With the difficult trading environment, lost contracts and margin erosion, adjusted profit before tax has fallen by -24.9% to 8.1 million Pounds (2009: 10.8 million Pounds). Actual profit before tax was 9.4 million Pounds (2009: 9.7 million Pounds), a fall of -300,000 Pounds or -2.9%.
During the period Morson acquired the trade and assets of Acetech Personnel Limited and the trade and assets of Wynnwith Group Limited.
Acetech was the acquisition of the business and assets of Babcock International Group Plc's 'in-house' provider of temporary skilled trades within UK Marine, Defence and Rail divisions. Morson had and maintains an established position with Babcock as one of their largest suppliers of technical skills, in particularly within Nuclear.
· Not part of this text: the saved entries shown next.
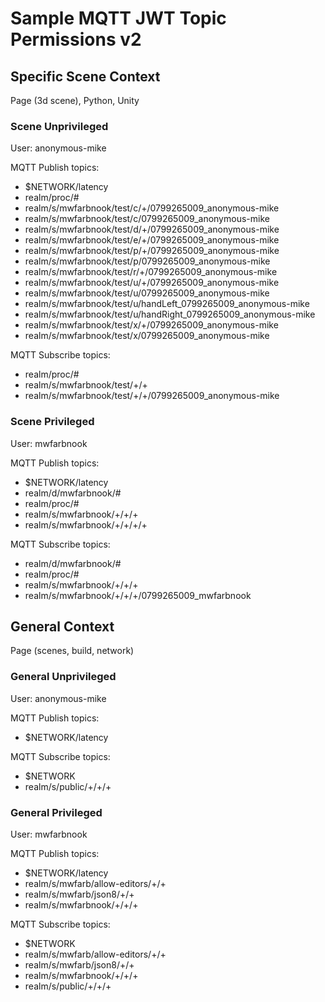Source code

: # Sample MQTT JWT Topic Permissions v2

## Specific Scene Context
Page (3d scene), Python, Unity

### Scene Unprivileged

User: anonymous-mike

MQTT Publish topics:
- $NETWORK/latency
- realm/proc/#
- realm/s/mwfarbnook/test/c/+/0799265009_anonymous-mike
- realm/s/mwfarbnook/test/c/0799265009_anonymous-mike
- realm/s/mwfarbnook/test/d/+/0799265009_anonymous-mike
- realm/s/mwfarbnook/test/e/+/0799265009_anonymous-mike
- realm/s/mwfarbnook/test/p/+/0799265009_anonymous-mike
- realm/s/mwfarbnook/test/p/0799265009_anonymous-mike
- realm/s/mwfarbnook/test/r/+/0799265009_anonymous-mike
- realm/s/mwfarbnook/test/u/+/0799265009_anonymous-mike
- realm/s/mwfarbnook/test/u/0799265009_anonymous-mike
- realm/s/mwfarbnook/test/u/handLeft_0799265009_anonymous-mike
- realm/s/mwfarbnook/test/u/handRight_0799265009_anonymous-mike
- realm/s/mwfarbnook/test/x/+/0799265009_anonymous-mike
- realm/s/mwfarbnook/test/x/0799265009_anonymous-mike

MQTT Subscribe topics:
- realm/proc/#
- realm/s/mwfarbnook/test/+/+
- realm/s/mwfarbnook/test/+/+/0799265009_anonymous-mike

### Scene Privileged

User: mwfarbnook

MQTT Publish topics:
- $NETWORK/latency
- realm/d/mwfarbnook/#
- realm/proc/#
- realm/s/mwfarbnook/+/+/+
- realm/s/mwfarbnook/+/+/+/+

MQTT Subscribe topics:
- realm/d/mwfarbnook/#
- realm/proc/#
- realm/s/mwfarbnook/+/+/+
- realm/s/mwfarbnook/+/+/+/0799265009_mwfarbnook

## General Context
Page (scenes, build, network)

### General Unprivileged

User: anonymous-mike

MQTT Publish topics:
- $NETWORK/latency

MQTT Subscribe topics:
- $NETWORK
- realm/s/public/+/+/+

### General Privileged

User: mwfarbnook

MQTT Publish topics:
- $NETWORK/latency
- realm/s/mwfarb/allow-editors/+/+
- realm/s/mwfarb/json8/+/+
- realm/s/mwfarbnook/+/+/+

MQTT Subscribe topics:
- $NETWORK
- realm/s/mwfarb/allow-editors/+/+
- realm/s/mwfarb/json8/+/+
- realm/s/mwfarbnook/+/+/+
- realm/s/public/+/+/+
Morson also acquired, via a controlling stake in a joint venture company, Morson Wynnwith Limited, the business and assets of Wynnwith Group Limited that had passed into administration. The price negotiated was lower than the subsequently assessed accounting fair value of the assets acquired. Wynnwith was a long-standing competitor which had long-term contracts operating in predominantly Aerospace and Defence markets. In February 2011 Morson announced the acquisition of the remaining minority stake for a consideration of 4.0 million Pounds, bringing the business entirely within the group.
Gerry Mason, Non-Executive Chairman, commented "our order book for managed vendor opportunities in 2011 and 2012 remains strong. Morson has a market leading position in the UK within the Aerospace, Nuclear and Rail markets and we continue to look into expanding into other complementary areas with a particular focus on overseas markets and permanent business."
"Whilst we expect trading through 2011 to remain challenging, these qualities position the group well to increase its market share as the economy recovers. In due course there is significant opportunity to see growth in these areas and this, coupled with new customer gains, will further strengthen our enviable client portfolio."
"Our strategy for 2011 is to focus on our core strengths, develop new sectors and revenue streams and select new geographic locations that will put the group in a strong position through these unique and uncertain market conditions. We are capitalising on our strong brand image and competitive advantages and will continue to leverage our unique client base."
"The board views Morson's prospects for the coming year with confidence."
In early trading Morson Group's shares were up by +1.45% to 105 Pence.